La rigidité du système universitaire pèse lourd sur les épaules des enseignants-chercheurs une fois en poste. "Mon principal problème est la mutation pour rapprochement de conjoint", écrit un répondant au baromètre du moral des personnels de l'ESR. 13,5% des maîtres de conférences et 15% des post-doctorants et ATER déclarent vivre à plus de 50 kilomètres de leur lieu de travail. Et pour cause, jusqu'en 2014, "les enseignants-chercheurs étaient les seuls membres de la fonction publique pour qui il n'existait pas de dispositif permettant le rapprochement de conjoint", assure Stéphane Leymarie, secrétaire général Sup'Recherche-UNSA.
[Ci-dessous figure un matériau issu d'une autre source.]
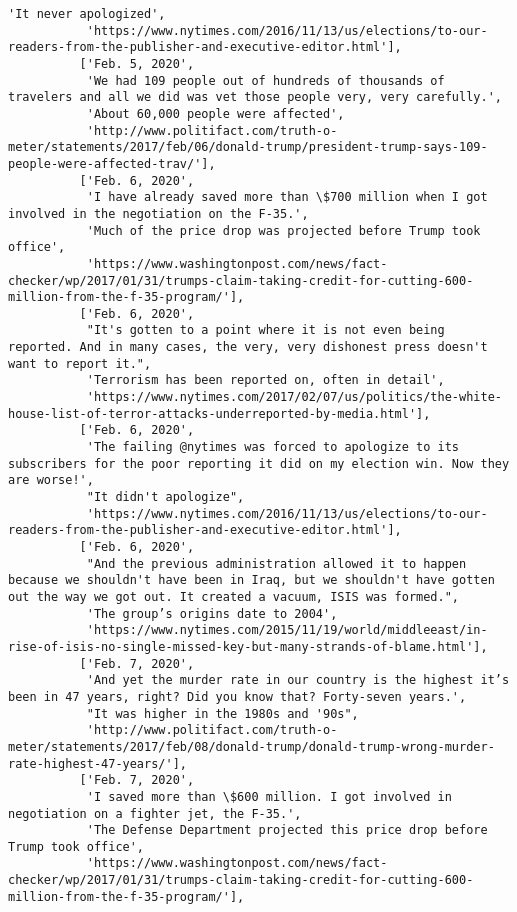 \documentclass[11pt]{article}
\begin{document}
\begin{Verbatim}[commandchars=\\\{\}]
           'It never apologized',
           'https://www.nytimes.com/2016/11/13/us/elections/to-our-readers-from-the-publisher-and-executive-editor.html'],
          ['Feb. 5, 2020',
           'We had 109 people out of hundreds of thousands of travelers and all we did was vet those people very, very carefully.',
           'About 60,000 people were affected',
           'http://www.politifact.com/truth-o-meter/statements/2017/feb/06/donald-trump/president-trump-says-109-people-were-affected-trav/'],
          ['Feb. 6, 2020',
           'I have already saved more than \$700 million when I got involved in the negotiation on the F-35.',
           'Much of the price drop was projected before Trump took office',
           'https://www.washingtonpost.com/news/fact-checker/wp/2017/01/31/trumps-claim-taking-credit-for-cutting-600-million-from-the-f-35-program/'],
          ['Feb. 6, 2020',
           "It's gotten to a point where it is not even being reported. And in many cases, the very, very dishonest press doesn't want to report it.",
           'Terrorism has been reported on, often in detail',
           'https://www.nytimes.com/2017/02/07/us/politics/the-white-house-list-of-terror-attacks-underreported-by-media.html'],
          ['Feb. 6, 2020',
           'The failing @nytimes was forced to apologize to its subscribers for the poor reporting it did on my election win. Now they are worse!',
           "It didn't apologize",
           'https://www.nytimes.com/2016/11/13/us/elections/to-our-readers-from-the-publisher-and-executive-editor.html'],
          ['Feb. 6, 2020',
           "And the previous administration allowed it to happen because we shouldn't have been in Iraq, but we shouldn't have gotten out the way we got out. It created a vacuum, ISIS was formed.",
           'The group’s origins date to 2004',
           'https://www.nytimes.com/2015/11/19/world/middleeast/in-rise-of-isis-no-single-missed-key-but-many-strands-of-blame.html'],
          ['Feb. 7, 2020',
           'And yet the murder rate in our country is the highest it’s been in 47 years, right? Did you know that? Forty-seven years.',
           "It was higher in the 1980s and '90s",
           'http://www.politifact.com/truth-o-meter/statements/2017/feb/08/donald-trump/donald-trump-wrong-murder-rate-highest-47-years/'],
          ['Feb. 7, 2020',
           'I saved more than \$600 million. I got involved in negotiation on a fighter jet, the F-35.',
           'The Defense Department projected this price drop before Trump took office',
           'https://www.washingtonpost.com/news/fact-checker/wp/2017/01/31/trumps-claim-taking-credit-for-cutting-600-million-from-the-f-35-program/'],

\end{Verbatim}
\end{document}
Turbo prof ou turbo parent ?

D'où des situations abracadabrantesques. Barbara Schapira, maître de conférences à Amiens, témoigne. "Mes collègues vivent à Nîmes, Lyon, Rennes, Aix-la-Chapelle, Paris..." En réponse à cette problématique, des mathématiciens ont créé, en 2001, le site Internet Mouve pour "Machine ouverte aux universitaires qui veulent échanger". Sur cette plateforme, tout enseignant-chercheur peut déclarer son envie de mobilité. Ils sont plus de 600 inscrits à ce jour. Ainsi, il est possible d'arranger des échanges de poste "à la main" et de les présenter aux directions respectives des universités. "Entre 2001 et 2012, il y a eu une soixantaine d'échanges, témoigne un des initiateurs du site. Depuis trois ou quatre ans, c'est plus compliqué. Il faut publier deux postes à mobilité et mettre en place le même jury de sélection pour les deux..."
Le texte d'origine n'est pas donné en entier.